Exhibit 28.1


                  APPLIANCE RECYCLING CENTERS OF AMERICA, INC.
                   AMENDED AND RESTATED 1997 STOCK OPTION PLAN

                            Effective April 29, 1999


         1. PURPOSE. The purpose of this Plan is to provide a means whereby
APPLIANCE RECYCLING CENTERS OF AMERICA, INC., a Minnesota corporation, (the
"Company") may, through the grant of incentive stock options and nonqualified
stock options to Eligible Persons, as defined below, attract and retain persons
of ability as employees, officers and directors and motivate such persons to
exert their best efforts on behalf of the Company and any Subsidiary. As used
herein the term "Subsidiary" shall mean any corporation which at the time an
option is granted under this Plan qualifies as a subsidiary of the Company under
the definition of "subsidiary corporation" contained in Section 424(f) of the
Internal Revenue Code of 1986, as amended from time to time (the "Code"), or any
similar provision hereafter enacted, except that such term shall not include any
corporation which is classified as a foreign corporation pursuant to Section
7701 of the Code.

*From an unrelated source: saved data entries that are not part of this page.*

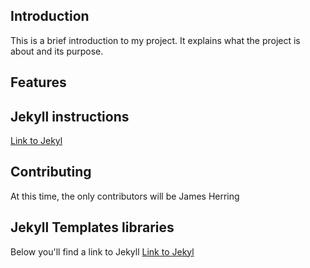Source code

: ## Introduction

This is a brief introduction to my project. It explains what the project is about and its purpose.

## Features

## Jekyll instructions

[Link to Jekyl](https://jekyllrb.com/docs/front-matter/)

## Contributing

At this time, the only contributors will be James Herring

## Jekyll Templates libraries

Below you'll find a link to Jekyll
[Link to Jekyl](https://jekyllrb.com/docs/front-matter/)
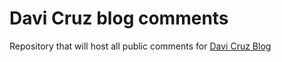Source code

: # Davi Cruz blog comments

Repository that will host all public comments for [Davi Cruz Blog](https://davicruz.com)

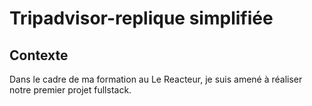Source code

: # Tripadvisor-replique simplifiée
## Contexte
Dans le cadre de ma formation au Le Reacteur, je suis amené à réaliser notre premier projet fullstack.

The term "incentive stock options" means options to purchase
Common Stock, without par value, of the Company ("Stock") which at the time such
options are granted under this Plan qualify as incentive stock options within
the meaning of Section 422 of the Code. The term "nonqualified stock options"
means options to purchase Stock which at the time such options are granted under
this Plan do not qualify as incentive stock options. With respect to incentive
stock options, the term "Eligible Persons" includes "Employees," i.e., any
full-time employees (including officers and directors who are also employees) of
the Company or of any Subsidiary. With respect to nonqualified stock options,
"Eligible Persons" also includes "Independent" Directors of the Company (i.e.,
directors who are not full-time employees of the Company or of any Subsidiary)
as provided in Sections 6 and 7. The term "Board" means the Board of Directors
of the Company. The term "Optionee" means an individual granted an option
pursuant to the terms of the Plan. The term "Plan" means the 1997 Stock Option
Plan as set forth herein, which may be amended from time to time.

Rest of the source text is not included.